Methods Adults with orthopaedic sport and active recreation injuries, captured by the Victorian Orthopaedic Trauma Outcomes Registry were recruited to the study. Pre-injury and 12-month outcomes were assessed using the 36-item Short Form Health Survey (SF-36) and the extended Glasgow Outcome Scale. Differences in pre-injury and post-injury SF-36 scores were examined and demographic, injury, hospital and physical activity variables were assessed for associations with outcome using multivariate linear regression.

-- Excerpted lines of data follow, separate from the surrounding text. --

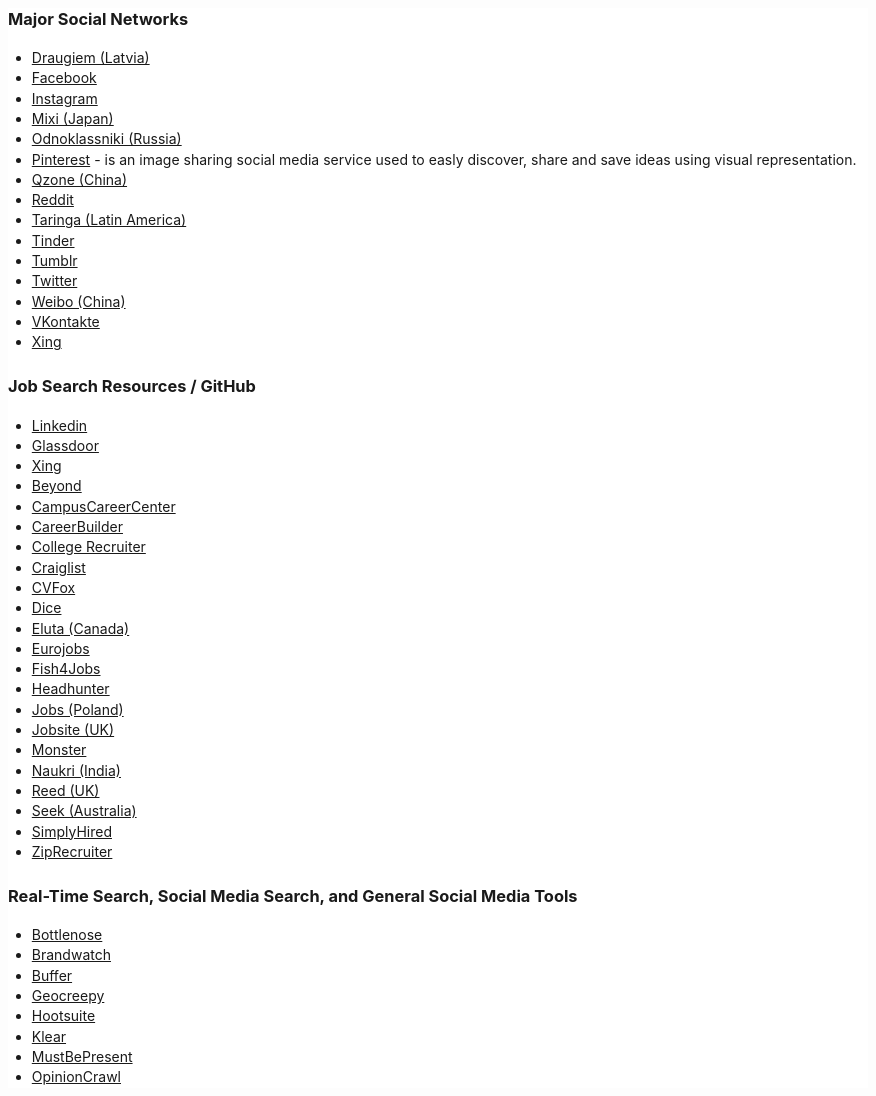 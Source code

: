 ### Major Social Networks

*   [Draugiem (Latvia)](https://www.draugiem.lv)
*   [Facebook](http://www.facebook.com)
*   [Instagram](https://www.instagram.com)
*   [Mixi (Japan)](https://mixi.jp)
*   [Odnoklassniki (Russia)](http://ok.ru)
*   [Pinterest](http://www.pinterest.com) - is an image sharing social media service used to easly discover, share and save ideas using visual representation.
*   [Qzone (China)](http://qzone.qq.com)
*   [Reddit](https://www.reddit.com)
*   [Taringa (Latin America)](http://www.taringa.net)
*   [Tinder](https://www.gotinder.com)
*   [Tumblr](https://www.tumblr.com)
*   [Twitter](https://twitter.com)
*   [Weibo (China)](http://weibo.com)
*   [VKontakte](https://vk.com)
*   [Xing](https://www.xing.com)

### Job Search Resources / GitHub

*   [Linkedin](https://www.linkedin.com)
*   [Glassdoor](https://www.glassdoor.com)
*   [Xing](http://www.xing.com)
*   [Beyond](http://www.beyond.com)
*   [CampusCareerCenter](http://www.campuscareercenter.com)
*   [CareerBuilder](http://www.careerbuilder.com)
*   [College Recruiter](https://www.collegerecruiter.com)
*   [Craiglist](http://losangeles.craigslist.org)
*   [CVFox](http://www.cvfox.com)
*   [Dice](http://www.dice.com)
*   [Eluta (Canada)](http://www.eluta.ca)
*   [Eurojobs](https://www.eurojobs.com)
*   [Fish4Jobs](http://www.fish4.co.uk)
*   [Headhunter](http://www.headhunter.com)
*   [Jobs (Poland)](http://www.jobs.pl)
*   [Jobsite (UK)](http://www.jobsite.co.uk)
*   [Monster](http://www.monster.com)
*   [Naukri (India)](http://www.naukri.com)
*   [Reed (UK)](http://www.reed.co.uk)
*   [Seek (Australia)](http://www.seek.com.au)
*   [SimplyHired](http://www.simplyhired.com)
*   [ZipRecruiter](https://www.ziprecruiter.com)

### Real-Time Search, Social Media Search, and General Social Media Tools

*   [Bottlenose](http://bottlenose.com)
*   [Brandwatch](https://www.brandwatch.com)
*   [Buffer](https://buffer.com)
*   [Geocreepy](http://www.geocreepy.com)
*   [Hootsuite](http://hootsuite.com)
*   [Klear](http://klear.com)
*   [MustBePresent](http://mustbepresent.com)
*   [OpinionCrawl](http://www.opinioncrawl.com)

Results Of the 324 participants 98% were followed-up at 12 months post injury. At 12 months, participants reported a mean 7.0-point reduction in physical health (95% CI 5.8 to 7.8) and a 2.5-point reduction in mental health (95% CI 1.2 to 3.0), with 58% (95% CI 52.6% to 63.4%) reporting reduced function. Sporting group (p=0.001), Injury Severity Score >15 (p=0.007) and high pre-injury vigorous activity levels (p=0.04), were related to poorer physical health outcomes.

Conclusions At 12 months post injury, most participants reported large reductions in physical health and reduced function. This information is important for furthering our understanding of the burden of sport and active recreation injury and setting priorities for treatment and rehabilitation.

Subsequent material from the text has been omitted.